Environmental protection regulations
Protected or conservation areas are regulated because of their recognized ecological or cultural values. Removing contaminated soil by excavation in such areas can be limited by regulations to avoid causing harm to surrounding health and environment values. In such scenarios, in-situ remediation methods remain the best options. In-situ solutions can be carried out with minimal environmental impacts including very low carbon footprint.

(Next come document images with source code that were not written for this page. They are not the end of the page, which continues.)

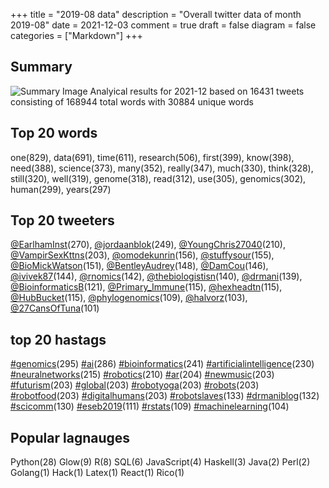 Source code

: +++
title = "2019-08 data"
description = "Overall twitter data of month 2019-08"
date = 2021-12-03
comment = true
draft = false
diagram = false
categories = ["Markdown"]
+++

## Summary
![Summary Image](/images/wordcloud/2019-08.png "Summary Image")
Analyical results for 2021-12 based on 16431 tweets consisting of 168944 total words with 30884 unique words


## Top 20 words
one(829), data(691), time(611), research(506), first(399), know(398), need(388), science(373), many(352), really(347), much(330), think(328), still(320), well(319), genome(318), read(312), use(305), genomics(302), human(299), years(297)

## Top 20 tweeters
[@EarlhamInst](https://twitter.com/EarlhamInst)(270), [@jordaanblok](https://twitter.com/jordaanblok)(249), [@YoungChris27040](https://twitter.com/YoungChris27040)(210), [@VampirSexKttns](https://twitter.com/VampirSexKttns)(203), [@omodekunrin](https://twitter.com/omodekunrin)(156), [@stuffysour](https://twitter.com/stuffysour)(155), [@BioMickWatson](https://twitter.com/BioMickWatson)(151), [@BentleyAudrey](https://twitter.com/BentleyAudrey)(148), [@DamCou](https://twitter.com/DamCou)(146), [@ivivek87](https://twitter.com/ivivek87)(144), [@rnomics](https://twitter.com/rnomics)(142), [@thebiologistisn](https://twitter.com/thebiologistisn)(140), [@drmani](https://twitter.com/drmani)(139), [@BioinformaticsB](https://twitter.com/BioinformaticsB)(121), [@Primary_Immune](https://twitter.com/Primary_Immune)(115), [@hexheadtn](https://twitter.com/hexheadtn)(115), [@HubBucket](https://twitter.com/HubBucket)(115), [@phylogenomics](https://twitter.com/phylogenomics)(109), [@halvorz](https://twitter.com/halvorz)(103), [@27CansOfTuna](https://twitter.com/27CansOfTuna)(101)

## top 20 hastags
[#genomics](https://twitter.com/hashtag/genomics)(295) [#ai](https://twitter.com/hashtag/ai)(286) [#bioinformatics](https://twitter.com/hashtag/bioinformatics)(241) [#artificialintelligence](https://twitter.com/hashtag/artificialintelligence)(230) [#neuralnetworks](https://twitter.com/hashtag/neuralnetworks)(215) [#robotics](https://twitter.com/hashtag/robotics)(210) [#ar](https://twitter.com/hashtag/ar)(204) [#newmusic](https://twitter.com/hashtag/newmusic)(203) [#futurism](https://twitter.com/hashtag/futurism)(203) [#global](https://twitter.com/hashtag/global)(203) [#robotyoga](https://twitter.com/hashtag/robotyoga)(203) [#robots](https://twitter.com/hashtag/robots)(203) [#robotfood](https://twitter.com/hashtag/robotfood)(203) [#digitalhumans](https://twitter.com/hashtag/digitalhumans)(203) [#robotslaves](https://twitter.com/hashtag/robotslaves)(133) [#drmaniblog](https://twitter.com/hashtag/drmaniblog)(132) [#scicomm](https://twitter.com/hashtag/scicomm)(130) [#eseb2019](https://twitter.com/hashtag/eseb2019)(111) [#rstats](https://twitter.com/hashtag/rstats)(109) [#machinelearning](https://twitter.com/hashtag/machinelearning)(104)

## Popular lagnauges
Python(28) Glow(9) R(8) SQL(6) JavaScript(4) Haskell(3) Java(2) Perl(2) Golang(1) Hack(1) Latex(1) React(1) Rico(1)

Mass-transfer creates noise and emissions
Environmental remediation should be reconciled with the commonly-adopted objectives of lowering greenhouse gas emissions and operating in a sustainable manner. Mass-transfer remediation generates material disturbance to people, the environment and generates CO2 emissions. As an example, a remediation site with 10,000 cubic meters of soil produces roughly 16,000 tons of material which then requires 400 truck loads to be transported away and roughly equal amounts of truck loads back to the site.
There is certainly an appetite to move forward with soil and groundwater remediation procedures, and improve upon existing methods. In-situ remediation and site-specific risk assessment procedures will greatly increase ecological and economical efficiency of environmental remediation in the near future.